Background¶

The proposed feature selection approach solves a multi-objective optimization problem. As the name suggests, multi-objective optimization involves more than one objective function to be optimized at once. When no single solution exists that simultaneously optimizes each objective, the objective functions are said to be conflicting. In this case, the optimal solution of one objective function is different from that of the others. This gives rise to a set of trade-off optimal solutions popularly known as Pareto-optimal solutions. The list of Pareto-optimal solutions includes non-dominated solutions, which are explored so far by the search algorithm. These solutions cannot be improved for any of the objectives without degrading at least one of the other objectives. Without additional subjective preference, all Pareto-optimal solutions are considered to be equally good.

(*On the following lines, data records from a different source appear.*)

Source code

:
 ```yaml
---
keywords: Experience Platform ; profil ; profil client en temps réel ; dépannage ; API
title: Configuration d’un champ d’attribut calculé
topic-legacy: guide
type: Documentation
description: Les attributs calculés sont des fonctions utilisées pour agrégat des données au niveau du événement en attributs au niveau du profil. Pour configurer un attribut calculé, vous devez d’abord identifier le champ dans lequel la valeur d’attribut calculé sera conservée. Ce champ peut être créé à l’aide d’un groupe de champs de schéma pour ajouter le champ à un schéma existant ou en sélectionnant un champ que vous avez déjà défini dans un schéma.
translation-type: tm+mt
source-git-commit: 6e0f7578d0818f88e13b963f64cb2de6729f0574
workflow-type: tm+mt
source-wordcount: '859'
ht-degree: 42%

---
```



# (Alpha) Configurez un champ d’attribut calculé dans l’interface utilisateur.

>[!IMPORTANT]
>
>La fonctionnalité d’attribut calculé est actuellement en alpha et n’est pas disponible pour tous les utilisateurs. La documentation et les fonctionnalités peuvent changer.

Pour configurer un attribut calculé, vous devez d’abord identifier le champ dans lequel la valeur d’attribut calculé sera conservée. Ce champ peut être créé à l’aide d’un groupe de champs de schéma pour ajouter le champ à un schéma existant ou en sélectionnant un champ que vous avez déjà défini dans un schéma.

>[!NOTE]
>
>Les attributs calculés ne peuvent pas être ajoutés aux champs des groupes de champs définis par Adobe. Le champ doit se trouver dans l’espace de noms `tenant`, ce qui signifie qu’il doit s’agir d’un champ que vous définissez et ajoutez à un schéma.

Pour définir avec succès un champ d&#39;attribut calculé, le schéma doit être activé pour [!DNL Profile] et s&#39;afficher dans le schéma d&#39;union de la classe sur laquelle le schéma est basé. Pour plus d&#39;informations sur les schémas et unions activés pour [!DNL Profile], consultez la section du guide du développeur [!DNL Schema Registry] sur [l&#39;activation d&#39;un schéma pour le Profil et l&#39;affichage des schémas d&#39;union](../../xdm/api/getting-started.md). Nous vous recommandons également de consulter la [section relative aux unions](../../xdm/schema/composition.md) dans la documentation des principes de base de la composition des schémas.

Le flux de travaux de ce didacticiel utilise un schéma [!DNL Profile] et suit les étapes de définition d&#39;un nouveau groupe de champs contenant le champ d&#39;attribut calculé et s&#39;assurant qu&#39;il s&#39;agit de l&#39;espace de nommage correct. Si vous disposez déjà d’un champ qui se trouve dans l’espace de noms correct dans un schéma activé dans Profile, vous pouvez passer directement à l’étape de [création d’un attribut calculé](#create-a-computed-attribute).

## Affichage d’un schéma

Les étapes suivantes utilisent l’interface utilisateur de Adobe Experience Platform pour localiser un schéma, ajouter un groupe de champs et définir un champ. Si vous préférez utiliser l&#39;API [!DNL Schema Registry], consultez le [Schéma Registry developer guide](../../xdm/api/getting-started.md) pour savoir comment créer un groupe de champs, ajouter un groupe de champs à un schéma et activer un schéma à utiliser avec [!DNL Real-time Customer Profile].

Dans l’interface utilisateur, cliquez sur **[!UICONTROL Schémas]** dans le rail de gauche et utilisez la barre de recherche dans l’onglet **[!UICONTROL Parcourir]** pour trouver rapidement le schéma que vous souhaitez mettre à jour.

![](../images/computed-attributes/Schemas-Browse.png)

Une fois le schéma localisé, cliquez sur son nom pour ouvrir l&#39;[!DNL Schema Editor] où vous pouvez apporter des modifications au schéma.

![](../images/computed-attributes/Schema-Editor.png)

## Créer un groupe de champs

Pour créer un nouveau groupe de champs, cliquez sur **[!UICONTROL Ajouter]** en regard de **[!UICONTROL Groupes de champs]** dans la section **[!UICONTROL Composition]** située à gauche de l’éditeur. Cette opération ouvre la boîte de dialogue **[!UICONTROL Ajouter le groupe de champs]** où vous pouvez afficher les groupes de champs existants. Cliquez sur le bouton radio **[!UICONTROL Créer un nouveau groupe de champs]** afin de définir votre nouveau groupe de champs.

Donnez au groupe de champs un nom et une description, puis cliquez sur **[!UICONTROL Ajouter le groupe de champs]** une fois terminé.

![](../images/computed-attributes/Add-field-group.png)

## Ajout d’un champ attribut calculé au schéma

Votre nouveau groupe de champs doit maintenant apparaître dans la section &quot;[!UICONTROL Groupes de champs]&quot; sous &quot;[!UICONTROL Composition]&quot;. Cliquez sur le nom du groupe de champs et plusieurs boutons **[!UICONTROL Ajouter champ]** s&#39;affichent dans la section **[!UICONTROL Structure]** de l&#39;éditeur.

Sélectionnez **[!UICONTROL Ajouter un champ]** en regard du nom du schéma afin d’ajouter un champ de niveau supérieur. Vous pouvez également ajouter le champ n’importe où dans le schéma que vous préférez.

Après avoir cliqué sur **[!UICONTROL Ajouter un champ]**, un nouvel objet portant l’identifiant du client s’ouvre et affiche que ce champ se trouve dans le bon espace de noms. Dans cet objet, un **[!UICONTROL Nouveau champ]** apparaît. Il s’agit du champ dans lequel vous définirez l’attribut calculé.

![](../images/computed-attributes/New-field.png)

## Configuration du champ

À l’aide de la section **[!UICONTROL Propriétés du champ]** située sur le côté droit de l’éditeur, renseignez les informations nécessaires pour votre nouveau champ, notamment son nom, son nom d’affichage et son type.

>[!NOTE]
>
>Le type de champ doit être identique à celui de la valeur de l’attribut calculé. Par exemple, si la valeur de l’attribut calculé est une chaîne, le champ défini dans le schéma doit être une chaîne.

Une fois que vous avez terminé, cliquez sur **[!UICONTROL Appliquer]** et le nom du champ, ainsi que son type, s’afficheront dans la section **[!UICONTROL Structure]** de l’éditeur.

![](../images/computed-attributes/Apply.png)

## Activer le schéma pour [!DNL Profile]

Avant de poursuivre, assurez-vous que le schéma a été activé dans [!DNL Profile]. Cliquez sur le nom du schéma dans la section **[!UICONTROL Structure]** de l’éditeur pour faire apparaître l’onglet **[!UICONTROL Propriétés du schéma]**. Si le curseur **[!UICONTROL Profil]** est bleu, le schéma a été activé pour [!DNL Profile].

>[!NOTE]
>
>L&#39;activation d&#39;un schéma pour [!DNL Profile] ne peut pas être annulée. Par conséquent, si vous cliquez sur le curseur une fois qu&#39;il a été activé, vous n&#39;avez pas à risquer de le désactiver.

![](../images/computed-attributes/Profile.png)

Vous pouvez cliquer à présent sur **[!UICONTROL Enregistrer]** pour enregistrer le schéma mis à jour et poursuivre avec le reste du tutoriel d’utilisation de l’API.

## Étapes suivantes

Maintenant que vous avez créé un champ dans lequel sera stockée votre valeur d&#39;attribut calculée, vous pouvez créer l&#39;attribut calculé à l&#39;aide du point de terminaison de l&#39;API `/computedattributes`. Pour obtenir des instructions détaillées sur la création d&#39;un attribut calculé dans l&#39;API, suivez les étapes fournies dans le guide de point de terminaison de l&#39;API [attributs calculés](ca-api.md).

In AutoGeneS, we have n binary decision variables where n is equal to the number of genes from which the optimizer selects the markers. The value of a decision variable represents whether the corresponding gene is selected as a marker. Later, we evaluate the objective functions (correlation and distance) only for genes G whose decision variables are set to one.

AutoGeneS uses a genetic algorithm (GA) as one of the main representatives of the family of multi-objective optimization techniques. GA uses a population-based approach where candidate solutions that represent individuals of a population are iteratively modified using heuristic rules to increase their fitness (i. e., objective function values). The main steps of the generic algorithm are as follows:

1. Initialization step: Here the initial population of individuals is randomly generated. Each individual represents a candidate solution that, in the feature selection problem, is a set of marker genes. The solution is represented as a bit string with each bit representing a gene. If a bit is one, the corresponding gene is selected as a marker.

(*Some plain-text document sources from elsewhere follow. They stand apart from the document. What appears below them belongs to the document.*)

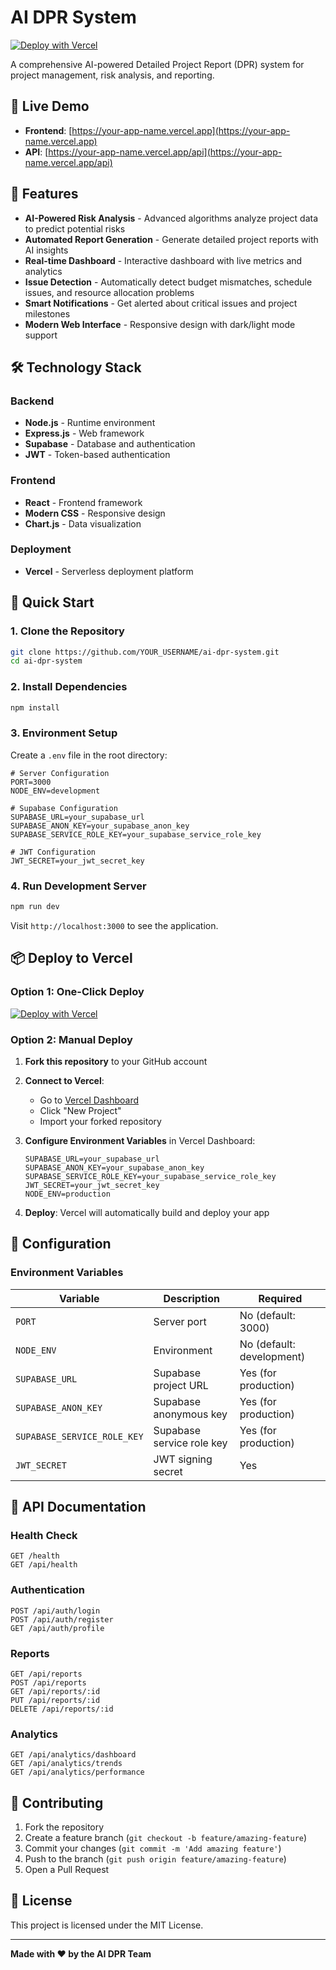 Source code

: # AI DPR System

[![Deploy with Vercel](https://vercel.com/button)](https://vercel.com/new/clone?repository-url=https://github.com/YOUR_USERNAME/ai-dpr-system)

A comprehensive AI-powered Detailed Project Report (DPR) system for project management, risk analysis, and reporting.

## 🚧 Live Demo

- **Frontend**: [https://your-app-name.vercel.app](https://your-app-name.vercel.app)
- **API**: [https://your-app-name.vercel.app/api](https://your-app-name.vercel.app/api)

## 🚀 Features

- **AI-Powered Risk Analysis** - Advanced algorithms analyze project data to predict potential risks
- **Automated Report Generation** - Generate detailed project reports with AI insights
- **Real-time Dashboard** - Interactive dashboard with live metrics and analytics
- **Issue Detection** - Automatically detect budget mismatches, schedule issues, and resource allocation problems
- **Smart Notifications** - Get alerted about critical issues and project milestones
- **Modern Web Interface** - Responsive design with dark/light mode support

## 🛠️ Technology Stack

### Backend
- **Node.js** - Runtime environment
- **Express.js** - Web framework
- **Supabase** - Database and authentication
- **JWT** - Token-based authentication

### Frontend
- **React** - Frontend framework
- **Modern CSS** - Responsive design
- **Chart.js** - Data visualization

### Deployment
- **Vercel** - Serverless deployment platform

## 🚀 Quick Start

### 1. Clone the Repository

```bash
git clone https://github.com/YOUR_USERNAME/ai-dpr-system.git
cd ai-dpr-system
```

### 2. Install Dependencies

```bash
npm install
```

### 3. Environment Setup

Create a `.env` file in the root directory:

```env
# Server Configuration
PORT=3000
NODE_ENV=development

# Supabase Configuration
SUPABASE_URL=your_supabase_url
SUPABASE_ANON_KEY=your_supabase_anon_key
SUPABASE_SERVICE_ROLE_KEY=your_supabase_service_role_key

# JWT Configuration
JWT_SECRET=your_jwt_secret_key
```

### 4. Run Development Server

```bash
npm run dev
```

Visit `http://localhost:3000` to see the application.

## 📦 Deploy to Vercel

### Option 1: One-Click Deploy

[![Deploy with Vercel](https://vercel.com/button)](https://vercel.com/new/clone?repository-url=https://github.com/YOUR_USERNAME/ai-dpr-system)

### Option 2: Manual Deploy

1. **Fork this repository** to your GitHub account

2. **Connect to Vercel**:
   - Go to [Vercel Dashboard](https://vercel.com/dashboard)
   - Click "New Project"
   - Import your forked repository

3. **Configure Environment Variables** in Vercel Dashboard:
   ```
   SUPABASE_URL=your_supabase_url
   SUPABASE_ANON_KEY=your_supabase_anon_key
   SUPABASE_SERVICE_ROLE_KEY=your_supabase_service_role_key
   JWT_SECRET=your_jwt_secret_key
   NODE_ENV=production
   ```

4. **Deploy**: Vercel will automatically build and deploy your app

## 🔧 Configuration

### Environment Variables

| Variable | Description | Required |
|----------|-------------|----------|
| `PORT` | Server port | No (default: 3000) |
| `NODE_ENV` | Environment | No (default: development) |
| `SUPABASE_URL` | Supabase project URL | Yes (for production) |
| `SUPABASE_ANON_KEY` | Supabase anonymous key | Yes (for production) |
| `SUPABASE_SERVICE_ROLE_KEY` | Supabase service role key | Yes (for production) |
| `JWT_SECRET` | JWT signing secret | Yes |

## 📱 API Documentation

### Health Check
```
GET /health
GET /api/health
```

### Authentication
```
POST /api/auth/login
POST /api/auth/register
GET /api/auth/profile
```

### Reports
```
GET /api/reports
POST /api/reports
GET /api/reports/:id
PUT /api/reports/:id
DELETE /api/reports/:id
```

### Analytics
```
GET /api/analytics/dashboard
GET /api/analytics/trends
GET /api/analytics/performance
```

## 🤝 Contributing

1. Fork the repository
2. Create a feature branch (`git checkout -b feature/amazing-feature`)
3. Commit your changes (`git commit -m 'Add amazing feature'`)
4. Push to the branch (`git push origin feature/amazing-feature`)
5. Open a Pull Request

## 📄 License

This project is licensed under the MIT License.

---

**Made with ❤️ by the AI DPR Team** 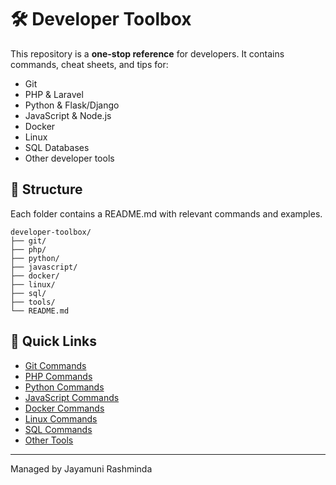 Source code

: 
# 🛠️ Developer Toolbox

This repository is a **one-stop reference** for developers. It contains commands, cheat sheets, and tips for:

- Git
- PHP & Laravel
- Python & Flask/Django
- JavaScript & Node.js
- Docker
- Linux
- SQL Databases
- Other developer tools

## 📂 Structure

Each folder contains a README.md with relevant commands and examples.

```
developer-toolbox/
├── git/
├── php/
├── python/
├── javascript/
├── docker/
├── linux/
├── sql/
├── tools/
└── README.md
```

## 📖 Quick Links
- [Git Commands](git/README.md)
- [PHP Commands](php/README.md)
- [Python Commands](python/README.md)
- [JavaScript Commands](javascript/README.md)
- [Docker Commands](docker/README.md)
- [Linux Commands](linux/README.md)
- [SQL Commands](sql/README.md)
- [Other Tools](tools/README.md)

---

Managed by Jayamuni Rashminda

1. Evaluation and selection step: Here the individuals are evaluated for fitness (objective) values, and they are ranked from best to worst based on their fittness values. After evaluation, the best feasible individuals are then stored in an archive according to their objective values.

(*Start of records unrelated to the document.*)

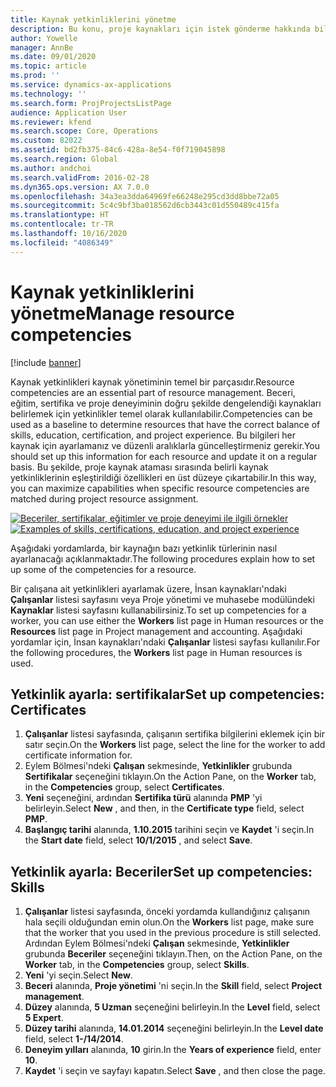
 ```yaml
---
title: Kaynak yetkinliklerini yönetme
description: Bu konu, proje kaynakları için istek gönderme hakkında bilgi sağlar.
author: Yowelle
manager: AnnBe
ms.date: 09/01/2020
ms.topic: article
ms.prod: ''
ms.service: dynamics-ax-applications
ms.technology: ''
ms.search.form: ProjProjectsListPage
audience: Application User
ms.reviewer: kfend
ms.search.scope: Core, Operations
ms.custom: 82022
ms.assetid: bd2fb375-84c6-428a-8e54-f0f719045898
ms.search.region: Global
ms.author: andchoi
ms.search.validFrom: 2016-02-28
ms.dyn365.ops.version: AX 7.0.0
ms.openlocfilehash: 34a3ea3dda64969fe66248e295cd3dd8bbe72a05
ms.sourcegitcommit: 5c4c9bf3ba018562d6cb3443c01d550489c415fa
ms.translationtype: HT
ms.contentlocale: tr-TR
ms.lasthandoff: 10/16/2020
ms.locfileid: "4086349"
---
```

# <a name="manage-resource-competencies"></a><span data-ttu-id="2dc8d-103">Kaynak yetkinliklerini yönetme</span><span class="sxs-lookup"><span data-stu-id="2dc8d-103">Manage resource competencies</span></span>

[!include [banner](../includes/banner.md)]

<span data-ttu-id="2dc8d-104">Kaynak yetkinlikleri kaynak yönetiminin temel bir parçasıdır.</span><span class="sxs-lookup"><span data-stu-id="2dc8d-104">Resource competencies are an essential part of resource management.</span></span> <span data-ttu-id="2dc8d-105">Beceri, eğitim, sertifika ve proje deneyiminin doğru şekilde dengelendiği kaynakları belirlemek için yetkinlikler temel olarak kullanılabilir.</span><span class="sxs-lookup"><span data-stu-id="2dc8d-105">Competencies can be used as a baseline to determine resources that have the correct balance of skills, education, certification, and project experience.</span></span> <span data-ttu-id="2dc8d-106">Bu bilgileri her kaynak için ayarlamanız ve düzenli aralıklarla güncelleştirmeniz gerekir.</span><span class="sxs-lookup"><span data-stu-id="2dc8d-106">You should set up this information for each resource and update it on a regular basis.</span></span> <span data-ttu-id="2dc8d-107">Bu şekilde, proje kaynak ataması sırasında belirli kaynak yetkinliklerinin eşleştirildiği özellikleri en üst düzeye çıkartabilir.</span><span class="sxs-lookup"><span data-stu-id="2dc8d-107">In this way, you can maximize capabilities when specific resource competencies are matched during project resource assignment.</span></span>

<span data-ttu-id="2dc8d-108">[![Beceriler, sertifikalar, eğitimler ve proje deneyimi ile ilgili örnekler](./media/projectresourcing06-1024x383.jpg)](./media/projectresourcing06.jpg)</span><span class="sxs-lookup"><span data-stu-id="2dc8d-108">[![Examples of skills, certifications, education, and project experience](./media/projectresourcing06-1024x383.jpg)](./media/projectresourcing06.jpg)</span></span>

<span data-ttu-id="2dc8d-109">Aşağıdaki yordamlarda, bir kaynağın bazı yetkinlik türlerinin nasıl ayarlanacağı açıklanmaktadır.</span><span class="sxs-lookup"><span data-stu-id="2dc8d-109">The following procedures explain how to set up some of the competencies for a resource.</span></span>

<span data-ttu-id="2dc8d-110">Bir çalışana ait yetkinlikleri ayarlamak üzere, İnsan kaynakları'ndaki **Çalışanlar** listesi sayfasını veya Proje yönetimi ve muhasebe modülündeki **Kaynaklar** listesi sayfasını kullanabilirsiniz.</span><span class="sxs-lookup"><span data-stu-id="2dc8d-110">To set up competencies for a worker, you can use either the **Workers** list page in Human resources or the **Resources** list page in Project management and accounting.</span></span> <span data-ttu-id="2dc8d-111">Aşağıdaki yordamlar için, İnsan kaynakları'ndaki **Çalışanlar** listesi sayfası kullanılır.</span><span class="sxs-lookup"><span data-stu-id="2dc8d-111">For the following procedures, the **Workers** list page in Human resources is used.</span></span>

## <a name="set-up-competencies-certificates"></a><span data-ttu-id="2dc8d-112">Yetkinlik ayarla: sertifikalar</span><span class="sxs-lookup"><span data-stu-id="2dc8d-112">Set up competencies: Certificates</span></span>

1. <span data-ttu-id="2dc8d-113">**Çalışanlar** listesi sayfasında, çalışanın sertifika bilgilerini eklemek için bir satır seçin.</span><span class="sxs-lookup"><span data-stu-id="2dc8d-113">On the **Workers** list page, select the line for the worker to add certificate information for.</span></span>
2. <span data-ttu-id="2dc8d-114">Eylem Bölmesi'ndeki **Çalışan** sekmesinde, **Yetkinlikler** grubunda **Sertifikalar** seçeneğini tıklayın.</span><span class="sxs-lookup"><span data-stu-id="2dc8d-114">On the Action Pane, on the **Worker** tab, in the **Competencies** group, select **Certificates**.</span></span>
3. <span data-ttu-id="2dc8d-115">**Yeni** seçeneğini, ardından **Sertifika türü** alanında **PMP** 'yi belirleyin.</span><span class="sxs-lookup"><span data-stu-id="2dc8d-115">Select **New** , and then, in the **Certificate type** field, select **PMP**.</span></span>
4. <span data-ttu-id="2dc8d-116">**Başlangıç tarihi** alanında, **1.10.2015** tarihini seçin ve **Kaydet** 'i seçin.</span><span class="sxs-lookup"><span data-stu-id="2dc8d-116">In the **Start date** field, select **10/1/2015** , and select **Save**.</span></span>

## <a name="set-up-competencies-skills"></a><span data-ttu-id="2dc8d-117">Yetkinlik ayarla: Beceriler</span><span class="sxs-lookup"><span data-stu-id="2dc8d-117">Set up competencies: Skills</span></span>

1. <span data-ttu-id="2dc8d-118">**Çalışanlar** listesi sayfasında, önceki yordamda kullandığınız çalışanın hala seçili olduğundan emin olun.</span><span class="sxs-lookup"><span data-stu-id="2dc8d-118">On the **Workers** list page, make sure that the worker that you used in the previous procedure is still selected.</span></span> <span data-ttu-id="2dc8d-119">Ardından Eylem Bölmesi'ndeki **Çalışan** sekmesinde, **Yetkinlikler** grubunda **Beceriler** seçeneğini tıklayın.</span><span class="sxs-lookup"><span data-stu-id="2dc8d-119">Then, on the Action Pane, on the **Worker** tab, in the **Competencies** group, select **Skills**.</span></span>
2. <span data-ttu-id="2dc8d-120">**Yeni** 'yi seçin.</span><span class="sxs-lookup"><span data-stu-id="2dc8d-120">Select **New**.</span></span>
3. <span data-ttu-id="2dc8d-121">**Beceri** alanında, **Proje yönetimi** 'ni seçin.</span><span class="sxs-lookup"><span data-stu-id="2dc8d-121">In the **Skill** field, select **Project management**.</span></span>
4. <span data-ttu-id="2dc8d-122">**Düzey** alanında, **5 Uzman** seçeneğini belirleyin.</span><span class="sxs-lookup"><span data-stu-id="2dc8d-122">In the **Level** field, select **5 Expert**.</span></span>
5. <span data-ttu-id="2dc8d-123">**Düzey tarihi** alanında, **14.01.2014** seçeneğini belirleyin.</span><span class="sxs-lookup"><span data-stu-id="2dc8d-123">In the **Level date** field, select **1-/14/2014**.</span></span>
6. <span data-ttu-id="2dc8d-124">**Deneyim yılları** alanında, **10** girin.</span><span class="sxs-lookup"><span data-stu-id="2dc8d-124">In the **Years of experience** field, enter **10**.</span></span>
7. <span data-ttu-id="2dc8d-125">**Kaydet** 'i seçin ve sayfayı kapatın.</span><span class="sxs-lookup"><span data-stu-id="2dc8d-125">Select **Save** , and then close the page.</span></span>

1. Termination step: Here, if the termination conditions (e. g., if the simulation has run a certain number of generations) are satisfied, then the simulation exits with the current solutions in the archive. Otherwise, a new generation is created.
1. If the simulation continues, the next step is creating offspring (new individuals): The general GA modifies solutions in the archive and creates offspring through random-based crossover and mutation operators. First, parents are selected among the candidates in the archive. Second, the crossover operator combines the bits of the parents to create the offspring. Third, the mutation operator makes random changes to the offspring. Offspring are then added to the population, and the GA continues with step 2.